Le nom de Louis Rostollan vous dit-il quelque chose ? Aux plus anciens, certainement. Equipier fidèle de Jacques Anquetil, il fut coureur cycliste de 1953 à 1967 et vainqueur, notamment, du Critérium de Dauphiné Libéré, du Tour de Romandie (deux fois), de la montée du Mont Faron, de la Polymultipliée, des Monts d’Auvergne et des Boucles de la Seine, auxquels on peut ajouter de nombreuses places d’honneur dans les plus grandes courses et championnats nationaux.

Véritable force de la nature, grand gabarit (1,87 mètre), des jambes interminables, élégant sur le vélo, Louis Rostollan impressionnait véritablement par sa puissance. On le surnommait « Pétrolette ». Quand il prenait la tête du peloton, il mettait tout le monde dans le vent.

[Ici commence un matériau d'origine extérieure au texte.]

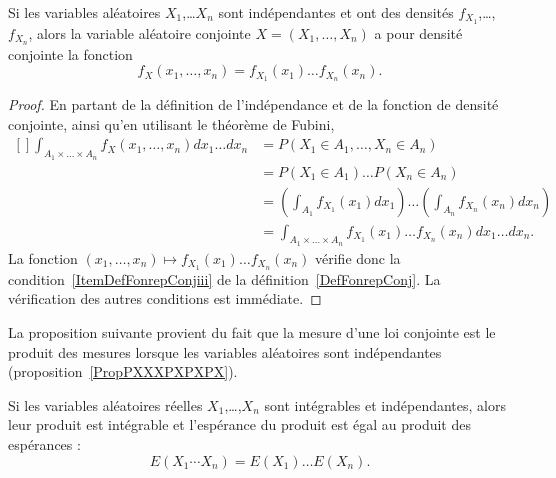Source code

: \begin{proposition}     \label{PropDensiteConjIndep}
    Si les variables aléatoires \( X_1\),\ldots \( X_n\) sont indépendantes et ont des densités \( f_{X_1}\),\ldots,\( f_{X_n}\), alors la variable aléatoire conjointe \( X=(X_1,\ldots,X_n)\) a pour densité conjointe la fonction
    \begin{equation}
        f_X(x_1,\ldots,x_n)=f_{X_1}(x_1)\ldots f_{X_n}(x_n).
    \end{equation}
\end{proposition}

\begin{proof}
    En partant de la définition de l'indépendance et de la fonction de densité conjointe, ainsi qu'en utilisant le théorème de Fubini,
    \begin{equation}
        \begin{aligned}[]
            \int_{A_1\times \ldots\times A_n}f_X(x_1,\ldots,x_n)dx_1\ldots dx_n&=
            P(X_1\in A_1,\ldots,X_n\in A_n)\\
            &=P(X_1\in A_1)\ldots P(X_n\in A_n)\\
            &=\left( \int_{A_1}f_{X_1}(x_1)dx_1 \right)\ldots\left( \int_{A_n}f_{X_n}(x_n)dx_n \right)\\
            &=\int_{A_1\times\ldots\times A_n}f_{X_1}(x_1)\ldots f_{X_n}(x_n)dx_1\ldots dx_n.
        \end{aligned}
    \end{equation}
    La fonction \( (x_1,\ldots,x_n)\mapsto f_{X_1}(x_1)\ldots f_{X_n}(x_n)\) vérifie donc la condition~\ref{ItemDefFonrepConjiii} de la définition~\ref{DefFonrepConj}. La vérification des autres conditions est immédiate.
\end{proof}


La proposition suivante provient du fait que la mesure d'une loi conjointe est le produit des mesures lorsque les variables aléatoires sont indépendantes (proposition~\ref{PropPXXXPXPXPX}).
\begin{proposition}
    Si les variables aléatoires réelles \( X_1\),\ldots,\( X_n\) sont intégrables et indépendantes, alors leur produit est intégrable et l'espérance du produit est égal au produit des espérances :
    \begin{equation}
        E(X_1\cdots X_n)=E(X_1)\ldots E(X_n).
    \end{equation}
\end{proposition}

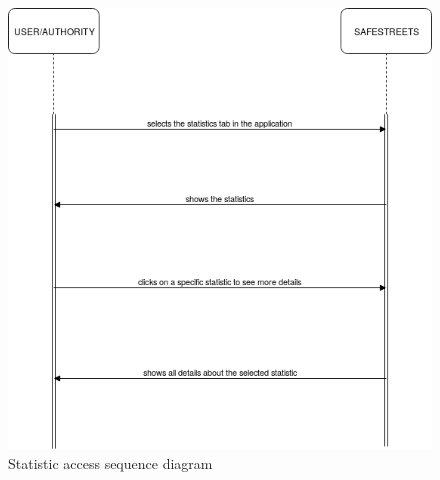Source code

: \documentclass {article}
\begin{document}
		\begin{figure}[H]
			\centering
			\includegraphics[scale=0.55]{Images/Diagrams/68SeqDiagram.png}
			\caption{Statistic access sequence diagram}
		\end{figure}
	
\end{document}
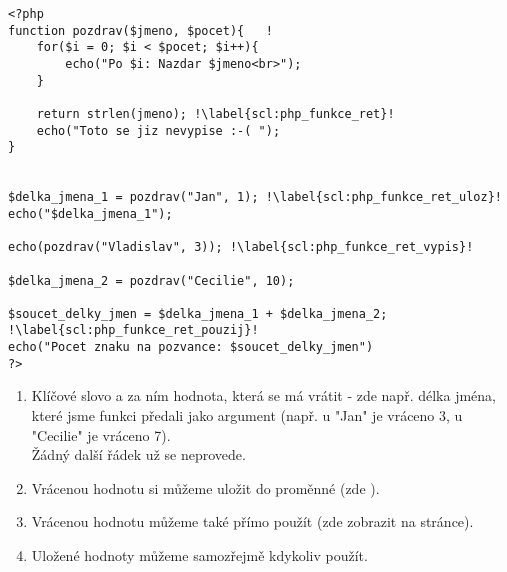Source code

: \begin{minipage}[t]{.45\textwidth}
\begin{code}
\begin{verbatim}
<?php
function pozdrav($jmeno, $pocet){	!
	for($i = 0; $i < $pocet; $i++){
		echo("Po $i: Nazdar $jmeno<br>");
	}
	
	return strlen(jmeno); !\label{scl:php_funkce_ret}!
	echo("Toto se jiz nevypise :-( ");
}	
	
	
$delka_jmena_1 = pozdrav("Jan", 1); !\label{scl:php_funkce_ret_uloz}!
echo("$delka_jmena_1");

echo(pozdrav("Vladislav", 3)); !\label{scl:php_funkce_ret_vypis}!

$delka_jmena_2 = pozdrav("Cecilie", 10); 

$soucet_delky_jmen = $delka_jmena_1 + $delka_jmena_2; !\label{scl:php_funkce_ret_pouzij}!
echo("Pocet znaku na pozvance: $soucet_delky_jmen")
?>
\end{verbatim}

\label{code:php_funkce_return}
\end{code}
\end{minipage}
\begin{minipage}[t]{.45\textwidth}
\begin{enumerate}
\vspace{3.5cm}
\item[ř. \ref{scl:php_funkce_ret}:] Klíčové slovo  a za ním hodnota, která se má vrátit - zde např. délka jména, které jsme funkci předali jako argument (např. u "Jan"  je vráceno 3, u "Cecilie" je vráceno 7).\\ Žádný další řádek už se neprovede.
\item[ř. \ref{scl:php_funkce_ret_uloz}:] Vrácenou hodnotu si můžeme uložit do proměnné (zde ).
\vspace{1cm}
\item[ř. \ref{scl:php_funkce_ret_vypis}:] Vrácenou hodnotu můžeme také přímo použít (zde zobrazit na stránce).
\item[ř. \ref{scl:php_funkce_ret_pouzij}:] Uložené hodnoty můžeme samozřejmě kdykoliv použít.
\end{enumerate}
\end{minipage}




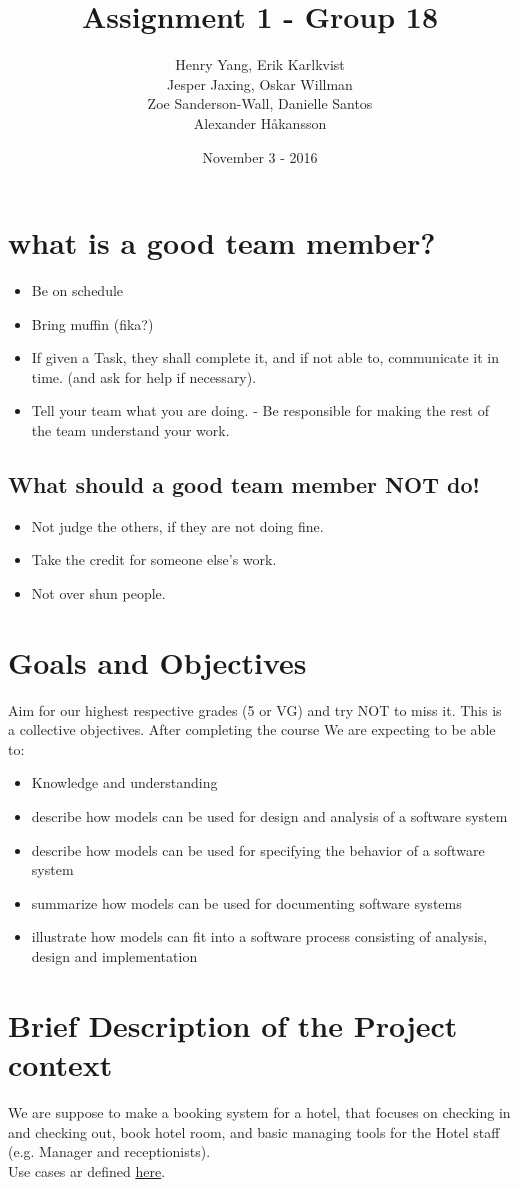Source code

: \documentclass[utf8]{article}
\title{Assignment 1 - Group 18}
\author{Henry Yang, Erik Karlkvist \\Jesper Jaxing, Oskar Willman\\ Zoe Sanderson-Wall, Danielle Santos\\Alexander Håkansson}
\date{November 3 - 2016}
\begin{document}
	\maketitle
	\section{what is a good team member?}
	\begin{itemize}
		\item Be on schedule
		\item Bring muffin (fika?)
		\item If given a Task, they shall complete it, and if not able to, communicate it in time. (and ask for help if necessary).
		\item Tell your team what you are doing. - Be responsible for making the rest of the team understand your work.
	\end{itemize}
	\subsection{What should a good team member NOT do!}
	\begin{itemize}
		\item Not judge the others, if they are not doing fine.
		\item Take the credit for someone else's work.
		\item Not over shun people.
	\end{itemize}
	\section{Goals and Objectives}
	Aim for our highest respective grades (5 or VG) and try NOT to miss it. This is a collective objectives.
	After completing the course We are expecting to be able to:
	\begin{itemize}
		\item Knowledge and understanding
		\item describe how models can be used for design and analysis of a software system
		\item describe how models can be used for specifying the behavior of a software system
		\item summarize how models can be used for documenting software systems
		\item illustrate how models can fit into a software process consisting of analysis, design and implementation
	\end{itemize}
	\section{Brief Description of the Project context}
	We are suppose to make a booking system for a hotel, that focuses on checking in and checking out, book hotel room, and basic managing tools for the Hotel staff (e.g. Manager and receptionists).
	\\Use cases ar defined \href{https://pingpong.chalmers.se/courseId/7502/node.do?id=3369884}{here}.
\end{document}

Louis Rostollan aime raconter deux événements de sa carrière, vécus en compagnie de Jacques Anquetil. L’un a pour décor le Giro 1960, l’autre le Tour de France 1964.

En 1960, Anquetil devient le premier coureur français à remporter le Giro. Pourtant, le 8 juin, veille de l’arrivée, le terrible col du Gavia (2652 mètres, 20 kilomètres d’ascension sur route en terre à l’époque) va manquer de ruiner les espoirs de Maître Jacques alors Maillot Rose. A 2 kilomètres du sommet, dans une pente à plus de 9 %, Louis Rostollan voit Jacques Anquetil devant lui, qui semble ne plus avancer. Le Normand est victime d’une défaillance et est en train de perdre le Giro… Rostollan fait ces 2 derniers kilomètres à l’américaine avec Anquetil, lui tendant la main et le projetant vers l’avant, comme sur un vélodrome. Ensuite, il sprinte pour se replacer devant puis recommence la séquence. Pas vraiment autorisé, sans doute, mais nous sommes en 1960, au Giro, et Gastone Nencini, rival d’Anquetil, est poussé pendant une bonne partie de l’ascension par les tifosi…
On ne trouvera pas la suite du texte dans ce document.